* [Exercise]: Search the entries for lines with the string "https" and say how many there are, giving only the number.

* [Dataset entries]:
BEGIN
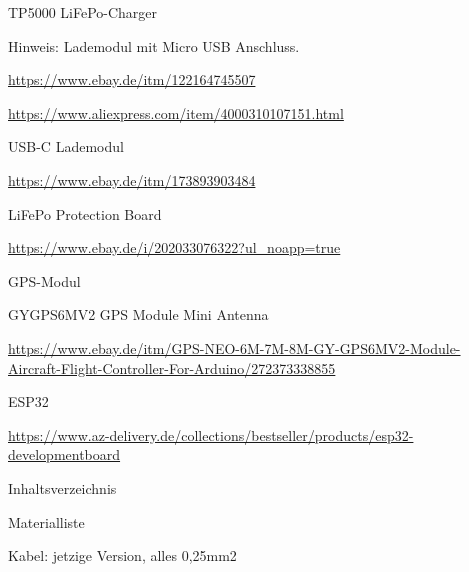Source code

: \documentclass[
]{article}
\begin{document}
{}

{TP5000 LiFePo-Charger}

{Hinweis: Lademodul mit Micro USB Anschluss. }

{\href{https://www.google.com/url?q=https://www.ebay.de/itm/122164745507\&sa=D\&ust=1588976963771000}{https://www.ebay.de/itm/122164745507}}

{\href{https://www.google.com/url?q=https://www.aliexpress.com/item/4000310107151.html\&sa=D\&ust=1588976963771000}{https://www.aliexpress.com/item/4000310107151.html}}

{}

{USB-C Lademodul}

{\href{https://www.google.com/url?q=https://www.ebay.de/itm/173893903484\&sa=D\&ust=1588976963772000}{https://www.ebay.de/itm/173893903484}}

{}

{LiFePo Protection Board}

{\href{https://www.google.com/url?q=https://www.ebay.de/i/202033076322?ul_noapp\%3Dtrue\&sa=D\&ust=1588976963773000}{https://www.ebay.de/i/202033076322?ul\_noapp=true}}

{}

{GPS-Modul}

{GYGPS6MV2 GPS Module Mini Antenna}

{\href{https://www.google.com/url?q=https://www.ebay.de/itm/GPS-NEO-6M-7M-8M-GY-GPS6MV2-Module-Aircraft-Flight-Controller-For-Arduino/272373338855\&sa=D\&ust=1588976963774000}{https://www.ebay.de/itm/GPS-NEO-6M-7M-8M-GY-GPS6MV2-Module-Aircraft-Flight-Controller-For-Arduino/272373338855}}

{}

{}

{ESP32}

{\href{https://www.google.com/url?q=https://www.az-delivery.de/collections/bestseller/products/esp32-developmentboard\&sa=D\&ust=1588976963775000}{https://www.az-delivery.de/collections/bestseller/products/esp32-developmentboard}}

{}

{}

{}

{}

{Inhaltsverzeichnis}

{Materialliste}

{Kabel: jetzige Version, alles 0,25mm}{2}{~}

{}

\protect\hypertarget{t.9a815b74fcc604715e7feb03f2d81a08b49f1f51}{}{}\protect\hypertarget{t.0}{}{}
\end{document}
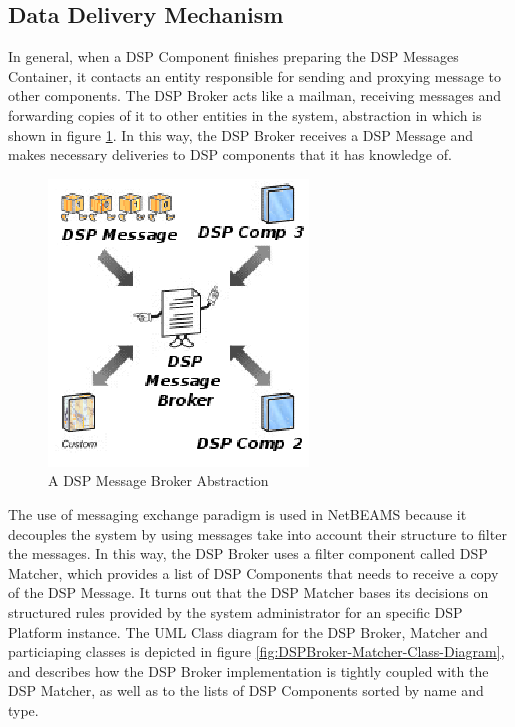 \newpage

\subsection{Data Delivery Mechanism}

In general, when a DSP Component finishes preparing the DSP Messages Container,
it contacts an entity responsible for sending and proxying message to other
components. The DSP Broker acts like a mailman, receiving messages and
forwarding copies of it to other entities in the system, abstraction in which
is shown in figure \ref{fig:DSP-Message-Broker-Abstraction}. In this way, the
DSP Broker receives a DSP Message and makes necessary deliveries to DSP
components that it has knowledge of.

\begin{figure}[!h]
  \centering
  \includegraphics[scale=0.8]{../diagrams/DSP-Message-Broker-Abstraction}
  \caption{A DSP Message Broker Abstraction}
  \label{fig:DSP-Message-Broker-Abstraction}
\end{figure}

The use of messaging exchange paradigm is used in NetBEAMS because it decouples
the system by using messages take into account their structure to filter the
messages. In this way, the DSP Broker uses a filter component called DSP
Matcher, which provides a list of DSP Components that needs to receive a copy
of the DSP Message. It turns out that the DSP Matcher bases its decisions on
structured rules provided by the system administrator for an specific DSP
Platform instance. The UML Class diagram for the DSP Broker, Matcher and
particiaping classes is depicted in figure
\ref{fig:DSPBroker-Matcher-Class-Diagram}, and describes how the DSP Broker
implementation is tightly coupled with the DSP Matcher, as well as to the
lists of DSP Components sorted by name and type.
END
* [Output]: 6